When confronted with such large and unavoidable losses in purchasing power, where most of the price increases are in necessities, food, shelter and gasoline, the natural impulse for families is to cut back and conserve. 

Americans did not do so. Two reasons are probable. First, though inflation has soared, it is a recent phenomenon. Less than a year ago, CPI was 1.4%. Consumers’ inflation expectations have increased but for the moment families are using savings to compensate for the lost income. Second, the job market remains red-hot with far more positions on offer than workers. Individuals who want employment or to change their employer have no trouble finding a new spot.  

Market responses

Treasury rates and the US dollar have improved substantially since the November 10 release of CPI convinced markets that the Fed’s bond taper would extend straight through to June with a fed funds rate increase soon thereafter. 

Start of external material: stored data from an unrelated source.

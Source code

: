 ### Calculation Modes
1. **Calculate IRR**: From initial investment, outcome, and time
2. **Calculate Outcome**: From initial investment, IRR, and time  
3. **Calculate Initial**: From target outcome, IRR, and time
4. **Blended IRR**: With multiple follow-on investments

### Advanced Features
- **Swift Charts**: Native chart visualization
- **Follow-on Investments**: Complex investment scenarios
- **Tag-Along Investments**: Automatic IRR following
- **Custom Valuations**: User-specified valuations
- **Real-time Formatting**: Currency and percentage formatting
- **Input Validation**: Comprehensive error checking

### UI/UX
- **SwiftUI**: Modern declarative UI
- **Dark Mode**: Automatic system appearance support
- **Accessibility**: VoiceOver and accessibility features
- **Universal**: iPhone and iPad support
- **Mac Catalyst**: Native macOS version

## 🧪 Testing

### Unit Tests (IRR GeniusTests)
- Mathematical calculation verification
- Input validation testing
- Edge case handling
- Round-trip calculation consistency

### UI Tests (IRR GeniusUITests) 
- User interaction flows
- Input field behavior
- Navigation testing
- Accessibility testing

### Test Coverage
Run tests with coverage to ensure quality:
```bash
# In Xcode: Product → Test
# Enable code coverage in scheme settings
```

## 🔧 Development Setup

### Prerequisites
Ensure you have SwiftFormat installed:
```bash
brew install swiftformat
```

The yield on the US 10-year Treasury has added 22 basis points to 1.65%.

10-year Treasury yield


The dollar has gained in every major currency pair: 2.9% vs. the euro, 1.42% against the sterling, 1.88% vs. the yen and 2.25% against the Canadian dollar. 

The Fed’s intention to end its pandemic emergency support is dependent on the economy’s continued success. The lingering drag of the lockdowns and the current supply chain and labor market shortages are manageable as long as domestic consumption remains strong. 

The consumer is the essential factor. As long as US families continue to spend, the economy can breast the economic tides. Without strong consumption, the economy and the Fed’s monetary policy would quickly be at sea. 

Retail Sales have already set the trajectory for the consumer economy. Durable Goods will likely confirm that course, providing extra support for Treasury yields and the dollar. Even if goods orders are weaker than expected, the ex-autos number should be watched as the overall statistics may be affected by the scarcity of new cars, the impact on markets will be minimal. Traders have their cues from the Retail Sales numbers.